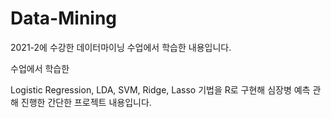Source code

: # Data-Mining
2021-2에 수강한 데이터마이닝 수업에서 학습한 내용입니다.

수업에서 학습한 

Logistic Regression, LDA, SVM, Ridge, Lasso 기법을 R로 구현해 심장병 예측 관해 진행한 간단한 프로젝트 내용입니다.
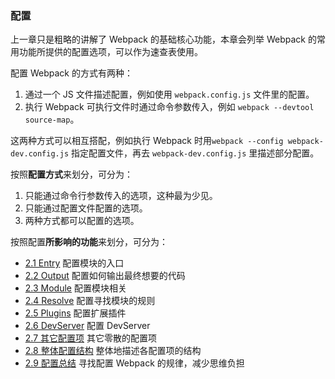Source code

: ### 配置
上一章只是粗略的讲解了 Webpack 的基础核心功能，本章会列举 Webpack 的常用功能所提供的配置选项，可以作为速查表使用。

配置 Webpack 的方式有两种：
1. 通过一个 JS 文件描述配置，例如使用 `webpack.config.js` 文件里的配置。
2. 执行 Webpack 可执行文件时通过命令参数传入，例如 `webpack --devtool source-map`。

这两种方式可以相互搭配，例如执行 Webpack 时用`webpack --config webpack-dev.config.js` 指定配置文件，再去 `webpack-dev.config.js` 里描述部分配置。

按照**配置方式**来划分，可分为：
1. 只能通过命令行参数传入的选项，这种最为少见。
2. 只能通过配置文件配置的选项。
3. 两种方式都可以配置的选项。

按照配置**所影响的功能**来划分，可分为：
- [2.1 Entry](2.1Entry.md) 配置模块的入口
- [2.2 Output](2.2Output.md) 配置如何输出最终想要的代码
- [2.3 Module](2.3Module.md) 配置模块相关
- [2.4 Resolve](2.4Resolve.md) 配置寻找模块的规则
- [2.5 Plugins](2.5Plugins.md) 配置扩展插件
- [2.6 DevServer](2.6DevServer.md) 配置 DevServer
- [2.7 其它配置项](2.7其它配置项.md) 其它零散的配置项
- [2.8 整体配置结构](2.8整体配置结构.md) 整体地描述各配置项的结构
- [2.9 配置总结](2.9配置总结.md) 寻找配置 Webpack 的规律，减少思维负担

##############################

Action item:
The pictures in the listing above are to be dropped, and everything else reproduced exactly.

Written solution:
Source code

: # Data-Mining
2021-2에 수강한 데이터마이닝 수업에서 학습한 내용입니다.

수업에서 학습한 

Logistic Regression, LDA, SVM, Ridge, Lasso 기법을 R로 구현해 심장병 예측 관해 진행한 간단한 프로젝트 내용입니다.
Source code

: ### 配置
上一章只是粗略的讲解了 Webpack 的基础核心功能，本章会列举 Webpack 的常用功能所提供的配置选项，可以作为速查表使用。

配置 Webpack 的方式有两种：
1. 通过一个 JS 文件描述配置，例如使用 `webpack.config.js` 文件里的配置。
2. 执行 Webpack 可执行文件时通过命令参数传入，例如 `webpack --devtool source-map`。

这两种方式可以相互搭配，例如执行 Webpack 时用`webpack --config webpack-dev.config.js` 指定配置文件，再去 `webpack-dev.config.js` 里描述部分配置。

按照**配置方式**来划分，可分为：
1. 只能通过命令行参数传入的选项，这种最为少见。
2. 只能通过配置文件配置的选项。
3. 两种方式都可以配置的选项。

按照配置**所影响的功能**来划分，可分为：
- [2.1 Entry](2.1Entry.md) 配置模块的入口
- [2.2 Output](2.2Output.md) 配置如何输出最终想要的代码
- [2.3 Module](2.3Module.md) 配置模块相关
- [2.4 Resolve](2.4Resolve.md) 配置寻找模块的规则
- [2.5 Plugins](2.5Plugins.md) 配置扩展插件
- [2.6 DevServer](2.6DevServer.md) 配置 DevServer
- [2.7 其它配置项](2.7其它配置项.md) 其它零散的配置项
- [2.8 整体配置结构](2.8整体配置结构.md) 整体地描述各配置项的结构
- [2.9 配置总结](2.9配置总结.md) 寻找配置 Webpack 的规律，减少思维负担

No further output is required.